After clustering and replacement, the network exhibits a new ordered matrix structure, which may still contain some parameter redundancy and reuse, requiring further analysis. Due to the nature of clustering, using only structured sparsity26 may overlook the relationships between parameters of adjacent hidden layers, thereby failing to identify physically relevant network structures encoded in these parameter relationships. Therefore, instead of pure low-rank decomposition, we adopt a hybrid compression strategy that combines low-rank constraints with structured parameter sharing. Essentially, this approach compresses and simplifies the weight matrix through parameter sharing and structured design, mapping the high-dimensional weight matrix to a low-dimensional structured subspace. Specifically, Ψ-NN not only reduces the rank of the parameter matrix, but also avoids overly complex network structures by identifying redundant reuse in the form of repeated submatrix basis vectors. The detailed analysis is presented in Section 3.
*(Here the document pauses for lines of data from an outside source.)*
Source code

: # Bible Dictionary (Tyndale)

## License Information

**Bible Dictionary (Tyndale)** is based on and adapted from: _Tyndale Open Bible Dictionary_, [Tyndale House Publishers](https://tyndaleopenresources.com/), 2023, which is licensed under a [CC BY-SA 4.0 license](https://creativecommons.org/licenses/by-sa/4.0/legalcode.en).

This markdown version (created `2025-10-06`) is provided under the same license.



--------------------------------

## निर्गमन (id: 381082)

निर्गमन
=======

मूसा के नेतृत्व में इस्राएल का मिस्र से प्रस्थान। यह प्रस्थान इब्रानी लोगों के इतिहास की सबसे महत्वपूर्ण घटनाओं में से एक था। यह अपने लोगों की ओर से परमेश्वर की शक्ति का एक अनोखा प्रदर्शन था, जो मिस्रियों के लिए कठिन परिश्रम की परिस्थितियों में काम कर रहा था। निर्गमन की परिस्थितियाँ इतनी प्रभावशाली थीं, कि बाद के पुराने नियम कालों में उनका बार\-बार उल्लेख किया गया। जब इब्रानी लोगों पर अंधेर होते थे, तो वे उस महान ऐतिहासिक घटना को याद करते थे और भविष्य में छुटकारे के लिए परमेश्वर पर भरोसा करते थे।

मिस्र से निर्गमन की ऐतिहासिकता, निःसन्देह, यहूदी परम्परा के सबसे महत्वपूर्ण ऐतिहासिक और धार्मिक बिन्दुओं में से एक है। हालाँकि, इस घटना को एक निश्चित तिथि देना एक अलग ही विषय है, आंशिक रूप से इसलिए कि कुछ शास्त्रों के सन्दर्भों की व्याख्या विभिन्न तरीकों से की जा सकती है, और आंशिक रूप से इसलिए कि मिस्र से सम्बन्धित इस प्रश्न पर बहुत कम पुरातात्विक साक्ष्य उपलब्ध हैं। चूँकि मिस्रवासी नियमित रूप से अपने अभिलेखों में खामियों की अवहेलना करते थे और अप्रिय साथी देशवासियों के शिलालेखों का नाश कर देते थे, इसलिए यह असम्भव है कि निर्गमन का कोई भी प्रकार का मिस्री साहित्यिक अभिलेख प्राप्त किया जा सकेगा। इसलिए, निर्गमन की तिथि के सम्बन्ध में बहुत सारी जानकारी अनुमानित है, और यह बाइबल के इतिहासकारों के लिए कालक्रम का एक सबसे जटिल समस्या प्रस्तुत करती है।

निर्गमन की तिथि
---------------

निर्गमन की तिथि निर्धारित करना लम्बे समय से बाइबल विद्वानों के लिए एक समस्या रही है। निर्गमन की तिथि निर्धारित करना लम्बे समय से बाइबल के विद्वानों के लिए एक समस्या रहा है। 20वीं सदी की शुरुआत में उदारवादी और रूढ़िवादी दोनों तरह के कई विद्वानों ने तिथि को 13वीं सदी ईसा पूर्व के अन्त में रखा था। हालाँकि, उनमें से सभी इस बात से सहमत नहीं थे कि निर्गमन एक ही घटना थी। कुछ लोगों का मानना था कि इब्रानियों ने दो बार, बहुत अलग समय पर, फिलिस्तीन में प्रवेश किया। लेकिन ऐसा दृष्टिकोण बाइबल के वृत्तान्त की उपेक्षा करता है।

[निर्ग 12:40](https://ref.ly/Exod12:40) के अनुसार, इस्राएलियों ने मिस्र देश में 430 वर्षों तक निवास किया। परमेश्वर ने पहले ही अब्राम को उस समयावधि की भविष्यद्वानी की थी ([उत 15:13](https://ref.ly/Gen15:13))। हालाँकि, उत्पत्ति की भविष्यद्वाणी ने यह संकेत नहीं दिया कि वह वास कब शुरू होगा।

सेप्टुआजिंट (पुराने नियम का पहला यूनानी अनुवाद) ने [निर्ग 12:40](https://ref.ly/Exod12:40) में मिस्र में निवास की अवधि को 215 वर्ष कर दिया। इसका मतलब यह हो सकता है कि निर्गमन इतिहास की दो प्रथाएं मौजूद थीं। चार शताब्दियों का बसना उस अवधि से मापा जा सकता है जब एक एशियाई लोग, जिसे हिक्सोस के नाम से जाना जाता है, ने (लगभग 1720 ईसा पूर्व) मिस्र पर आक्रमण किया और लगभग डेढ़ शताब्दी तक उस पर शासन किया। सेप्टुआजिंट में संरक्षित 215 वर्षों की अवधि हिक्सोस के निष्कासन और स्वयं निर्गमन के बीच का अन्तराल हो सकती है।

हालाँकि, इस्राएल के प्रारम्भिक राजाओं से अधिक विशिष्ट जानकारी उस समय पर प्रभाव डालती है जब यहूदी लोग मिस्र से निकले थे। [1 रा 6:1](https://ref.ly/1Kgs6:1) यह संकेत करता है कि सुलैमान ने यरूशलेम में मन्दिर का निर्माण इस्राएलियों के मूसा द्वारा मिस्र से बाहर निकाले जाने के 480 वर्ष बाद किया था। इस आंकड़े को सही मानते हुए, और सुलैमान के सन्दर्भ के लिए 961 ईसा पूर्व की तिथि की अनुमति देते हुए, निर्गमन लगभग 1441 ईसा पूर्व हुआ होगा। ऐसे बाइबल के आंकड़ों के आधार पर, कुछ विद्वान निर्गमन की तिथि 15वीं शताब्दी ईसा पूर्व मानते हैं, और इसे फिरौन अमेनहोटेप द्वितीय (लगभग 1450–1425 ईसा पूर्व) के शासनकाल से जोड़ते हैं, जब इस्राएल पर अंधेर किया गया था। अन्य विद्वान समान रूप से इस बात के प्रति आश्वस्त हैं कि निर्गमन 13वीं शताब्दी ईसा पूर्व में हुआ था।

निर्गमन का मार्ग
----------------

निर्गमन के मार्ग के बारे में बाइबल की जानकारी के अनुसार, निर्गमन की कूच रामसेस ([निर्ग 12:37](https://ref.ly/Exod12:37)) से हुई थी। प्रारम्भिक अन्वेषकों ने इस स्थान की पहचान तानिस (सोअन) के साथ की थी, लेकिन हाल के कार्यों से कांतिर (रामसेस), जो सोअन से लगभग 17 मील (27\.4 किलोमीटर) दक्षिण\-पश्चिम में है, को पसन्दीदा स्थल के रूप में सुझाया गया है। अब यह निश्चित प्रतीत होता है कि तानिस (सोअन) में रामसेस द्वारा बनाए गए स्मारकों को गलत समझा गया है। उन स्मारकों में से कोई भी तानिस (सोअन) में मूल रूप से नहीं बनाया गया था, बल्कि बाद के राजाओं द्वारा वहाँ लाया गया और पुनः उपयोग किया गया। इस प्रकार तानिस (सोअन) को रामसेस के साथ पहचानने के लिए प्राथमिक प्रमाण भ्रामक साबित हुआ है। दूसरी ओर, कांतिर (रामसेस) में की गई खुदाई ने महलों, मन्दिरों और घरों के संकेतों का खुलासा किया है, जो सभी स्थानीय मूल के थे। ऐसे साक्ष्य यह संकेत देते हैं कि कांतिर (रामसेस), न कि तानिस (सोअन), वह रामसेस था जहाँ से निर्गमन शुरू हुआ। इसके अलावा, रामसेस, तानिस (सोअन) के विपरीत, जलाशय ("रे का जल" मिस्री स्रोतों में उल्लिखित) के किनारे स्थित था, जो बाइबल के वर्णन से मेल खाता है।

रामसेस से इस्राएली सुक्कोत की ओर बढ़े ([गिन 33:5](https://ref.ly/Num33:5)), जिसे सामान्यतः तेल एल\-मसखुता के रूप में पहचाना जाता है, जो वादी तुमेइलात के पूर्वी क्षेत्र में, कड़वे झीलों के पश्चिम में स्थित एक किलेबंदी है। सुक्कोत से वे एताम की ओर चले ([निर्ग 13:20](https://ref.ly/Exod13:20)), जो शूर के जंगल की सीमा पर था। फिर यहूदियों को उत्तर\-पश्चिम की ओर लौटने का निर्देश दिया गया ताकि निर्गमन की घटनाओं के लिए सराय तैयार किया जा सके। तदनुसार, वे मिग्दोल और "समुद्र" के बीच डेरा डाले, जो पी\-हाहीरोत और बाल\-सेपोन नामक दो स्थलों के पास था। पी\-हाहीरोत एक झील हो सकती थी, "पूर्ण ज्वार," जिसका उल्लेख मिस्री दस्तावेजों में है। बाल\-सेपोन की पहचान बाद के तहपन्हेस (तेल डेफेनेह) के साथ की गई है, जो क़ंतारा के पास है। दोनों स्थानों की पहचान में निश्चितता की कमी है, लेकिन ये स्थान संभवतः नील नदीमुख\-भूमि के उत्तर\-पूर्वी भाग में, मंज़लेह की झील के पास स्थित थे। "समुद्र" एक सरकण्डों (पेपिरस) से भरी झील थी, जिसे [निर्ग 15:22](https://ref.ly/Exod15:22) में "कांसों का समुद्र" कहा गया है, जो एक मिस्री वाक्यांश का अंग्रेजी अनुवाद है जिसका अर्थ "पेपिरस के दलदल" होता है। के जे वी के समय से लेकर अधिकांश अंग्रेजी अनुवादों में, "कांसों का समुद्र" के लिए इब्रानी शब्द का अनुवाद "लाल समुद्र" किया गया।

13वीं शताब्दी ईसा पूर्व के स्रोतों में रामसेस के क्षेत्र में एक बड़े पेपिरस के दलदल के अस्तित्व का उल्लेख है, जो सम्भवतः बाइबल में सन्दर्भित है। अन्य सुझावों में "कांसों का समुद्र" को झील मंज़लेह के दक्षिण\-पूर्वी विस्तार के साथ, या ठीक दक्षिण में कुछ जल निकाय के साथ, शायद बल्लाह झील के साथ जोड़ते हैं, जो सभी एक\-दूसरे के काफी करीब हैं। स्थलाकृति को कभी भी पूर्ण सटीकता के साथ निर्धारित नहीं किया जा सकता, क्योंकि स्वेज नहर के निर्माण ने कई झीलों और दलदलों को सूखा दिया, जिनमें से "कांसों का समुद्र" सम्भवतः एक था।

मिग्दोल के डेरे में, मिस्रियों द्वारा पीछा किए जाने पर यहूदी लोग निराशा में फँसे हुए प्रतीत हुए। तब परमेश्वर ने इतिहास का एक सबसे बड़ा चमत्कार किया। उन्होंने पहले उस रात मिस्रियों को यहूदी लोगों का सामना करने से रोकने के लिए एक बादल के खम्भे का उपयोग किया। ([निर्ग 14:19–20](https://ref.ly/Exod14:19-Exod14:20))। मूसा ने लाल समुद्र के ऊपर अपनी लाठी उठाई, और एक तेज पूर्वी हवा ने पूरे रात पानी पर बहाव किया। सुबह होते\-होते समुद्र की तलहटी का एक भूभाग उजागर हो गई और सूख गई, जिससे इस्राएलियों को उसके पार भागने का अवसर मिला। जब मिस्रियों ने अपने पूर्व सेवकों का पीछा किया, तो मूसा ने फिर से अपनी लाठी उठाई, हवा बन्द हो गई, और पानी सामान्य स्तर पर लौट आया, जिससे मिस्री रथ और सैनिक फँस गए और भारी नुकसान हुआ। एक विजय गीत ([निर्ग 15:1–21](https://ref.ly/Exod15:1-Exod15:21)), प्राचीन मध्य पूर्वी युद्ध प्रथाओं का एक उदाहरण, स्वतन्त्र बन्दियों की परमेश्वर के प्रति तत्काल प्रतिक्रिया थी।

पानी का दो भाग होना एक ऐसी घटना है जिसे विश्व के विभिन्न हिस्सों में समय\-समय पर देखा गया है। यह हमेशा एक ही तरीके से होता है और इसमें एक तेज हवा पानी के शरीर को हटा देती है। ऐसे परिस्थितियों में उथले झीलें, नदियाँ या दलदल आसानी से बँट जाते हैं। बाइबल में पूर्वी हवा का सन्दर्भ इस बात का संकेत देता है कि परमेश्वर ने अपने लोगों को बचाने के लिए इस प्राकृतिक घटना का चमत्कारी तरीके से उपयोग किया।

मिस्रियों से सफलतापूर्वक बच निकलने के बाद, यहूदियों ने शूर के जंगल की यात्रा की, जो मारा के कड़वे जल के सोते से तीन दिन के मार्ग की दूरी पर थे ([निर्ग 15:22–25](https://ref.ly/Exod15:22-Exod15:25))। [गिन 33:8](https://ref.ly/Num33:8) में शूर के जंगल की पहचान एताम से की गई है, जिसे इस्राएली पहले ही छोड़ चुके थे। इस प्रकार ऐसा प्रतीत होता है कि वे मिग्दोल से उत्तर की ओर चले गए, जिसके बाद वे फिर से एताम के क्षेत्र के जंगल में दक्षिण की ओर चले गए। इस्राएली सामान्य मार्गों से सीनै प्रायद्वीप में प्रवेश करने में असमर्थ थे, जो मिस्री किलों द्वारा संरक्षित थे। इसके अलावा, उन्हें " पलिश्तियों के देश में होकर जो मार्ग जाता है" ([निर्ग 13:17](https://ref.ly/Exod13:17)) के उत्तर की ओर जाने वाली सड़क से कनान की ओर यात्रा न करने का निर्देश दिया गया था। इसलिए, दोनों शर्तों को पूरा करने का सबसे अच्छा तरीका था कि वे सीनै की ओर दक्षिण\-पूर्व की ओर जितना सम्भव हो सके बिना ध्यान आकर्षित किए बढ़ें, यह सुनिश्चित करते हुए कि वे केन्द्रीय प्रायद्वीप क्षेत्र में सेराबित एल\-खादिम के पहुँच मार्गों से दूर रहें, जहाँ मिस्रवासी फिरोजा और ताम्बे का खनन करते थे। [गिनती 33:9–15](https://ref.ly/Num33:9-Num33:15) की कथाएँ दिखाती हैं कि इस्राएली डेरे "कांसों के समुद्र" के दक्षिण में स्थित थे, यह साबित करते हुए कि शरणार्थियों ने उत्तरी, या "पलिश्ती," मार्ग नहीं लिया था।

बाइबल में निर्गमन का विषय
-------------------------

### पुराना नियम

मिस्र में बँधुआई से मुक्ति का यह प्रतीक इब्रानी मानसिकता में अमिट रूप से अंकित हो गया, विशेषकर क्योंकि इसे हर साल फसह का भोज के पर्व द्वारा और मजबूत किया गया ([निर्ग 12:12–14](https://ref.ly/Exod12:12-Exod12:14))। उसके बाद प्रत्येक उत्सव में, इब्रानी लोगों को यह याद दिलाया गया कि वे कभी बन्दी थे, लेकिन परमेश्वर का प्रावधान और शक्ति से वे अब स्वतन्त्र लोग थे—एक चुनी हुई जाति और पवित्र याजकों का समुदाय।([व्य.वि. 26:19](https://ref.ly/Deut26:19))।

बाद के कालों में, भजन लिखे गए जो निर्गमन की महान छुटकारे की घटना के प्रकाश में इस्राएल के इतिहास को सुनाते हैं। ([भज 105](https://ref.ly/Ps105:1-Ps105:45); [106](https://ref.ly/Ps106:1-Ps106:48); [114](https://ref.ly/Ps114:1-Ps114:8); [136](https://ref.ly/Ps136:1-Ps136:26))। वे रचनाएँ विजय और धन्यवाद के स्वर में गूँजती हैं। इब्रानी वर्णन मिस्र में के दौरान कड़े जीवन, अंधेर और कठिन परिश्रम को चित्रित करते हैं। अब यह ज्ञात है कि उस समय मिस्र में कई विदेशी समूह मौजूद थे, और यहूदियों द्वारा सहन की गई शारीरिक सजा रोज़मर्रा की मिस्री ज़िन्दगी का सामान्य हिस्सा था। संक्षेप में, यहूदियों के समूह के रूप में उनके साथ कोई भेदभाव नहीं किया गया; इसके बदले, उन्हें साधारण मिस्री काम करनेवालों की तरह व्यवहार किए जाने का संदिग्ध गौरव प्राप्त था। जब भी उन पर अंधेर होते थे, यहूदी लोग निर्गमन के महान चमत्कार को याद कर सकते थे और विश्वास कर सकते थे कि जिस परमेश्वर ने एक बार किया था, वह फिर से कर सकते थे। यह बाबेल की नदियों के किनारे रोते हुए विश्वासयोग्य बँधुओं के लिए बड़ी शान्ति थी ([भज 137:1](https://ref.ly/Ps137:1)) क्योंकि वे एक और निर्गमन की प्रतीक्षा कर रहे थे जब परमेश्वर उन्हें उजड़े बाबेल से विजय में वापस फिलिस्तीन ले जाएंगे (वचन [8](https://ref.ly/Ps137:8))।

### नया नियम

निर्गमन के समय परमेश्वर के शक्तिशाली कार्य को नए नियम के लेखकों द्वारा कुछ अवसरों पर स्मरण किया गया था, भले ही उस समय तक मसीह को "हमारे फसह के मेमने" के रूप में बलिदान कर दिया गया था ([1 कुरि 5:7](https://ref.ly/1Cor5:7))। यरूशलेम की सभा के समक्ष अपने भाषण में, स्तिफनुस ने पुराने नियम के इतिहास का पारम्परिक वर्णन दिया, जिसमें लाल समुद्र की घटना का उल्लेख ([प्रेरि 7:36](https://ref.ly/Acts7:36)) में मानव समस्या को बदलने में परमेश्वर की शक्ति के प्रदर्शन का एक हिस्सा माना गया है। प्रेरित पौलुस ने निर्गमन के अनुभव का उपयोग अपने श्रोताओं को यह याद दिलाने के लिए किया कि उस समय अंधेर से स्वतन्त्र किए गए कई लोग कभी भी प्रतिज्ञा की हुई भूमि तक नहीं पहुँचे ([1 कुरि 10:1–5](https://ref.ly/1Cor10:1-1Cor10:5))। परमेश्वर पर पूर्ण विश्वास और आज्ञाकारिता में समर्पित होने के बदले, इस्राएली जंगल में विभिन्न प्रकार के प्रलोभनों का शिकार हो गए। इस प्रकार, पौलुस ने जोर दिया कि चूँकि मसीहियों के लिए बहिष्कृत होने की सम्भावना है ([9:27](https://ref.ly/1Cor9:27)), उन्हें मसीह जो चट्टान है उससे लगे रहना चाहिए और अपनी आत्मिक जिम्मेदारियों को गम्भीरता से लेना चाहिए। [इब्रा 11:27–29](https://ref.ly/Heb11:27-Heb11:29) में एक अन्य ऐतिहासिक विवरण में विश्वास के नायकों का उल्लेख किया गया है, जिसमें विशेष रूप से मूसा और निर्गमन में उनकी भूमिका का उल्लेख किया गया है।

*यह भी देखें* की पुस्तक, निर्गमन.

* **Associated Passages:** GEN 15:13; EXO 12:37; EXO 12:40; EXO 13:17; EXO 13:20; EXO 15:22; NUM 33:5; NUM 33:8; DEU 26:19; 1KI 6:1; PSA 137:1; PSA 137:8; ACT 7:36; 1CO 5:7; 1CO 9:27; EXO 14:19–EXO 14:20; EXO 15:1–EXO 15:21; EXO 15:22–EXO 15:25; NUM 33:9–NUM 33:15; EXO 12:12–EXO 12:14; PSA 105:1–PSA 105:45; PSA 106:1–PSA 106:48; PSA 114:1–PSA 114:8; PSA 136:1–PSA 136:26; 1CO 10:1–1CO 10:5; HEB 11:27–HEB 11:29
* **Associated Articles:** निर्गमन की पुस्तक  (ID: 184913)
Different from structured pruning nodes (i.e., complete network substructures of weight-activation-weight), the main goal of Ψ-NN in the parameter matrix extraction process is to identify parameter relationships. To maximize the refinement of parameter relationships, Ψ-NN retains the sign features of parameters and refines the clustering objects to the trainable parameter values between each pair of nodes. On this basis, Ψ-NN can transcend traditional sparse strategies that merely merge repeated nodes, resulting in parameter matrices with physical relevance.
Network reconstruction
The core objective of the network reconstruction stage is to enhance the applicability capability of the network while preserving physical relevance. By structurally reconstructing the extracted parameter relationship matrix, Ψ-NN yields a NN architecture that not only incorporates physical constraints but also adapts to new problems. Unlike approaches that rely solely on parameter pruning or zeroing, Ψ-NN reconstruction emphasizes not just parameter compression, but more importantly, the preservation and explicit representation of physical relationships among parameters. As a result, the reconstructed network both reflects underlying physical laws and enables structural transferability and applicability across different problems.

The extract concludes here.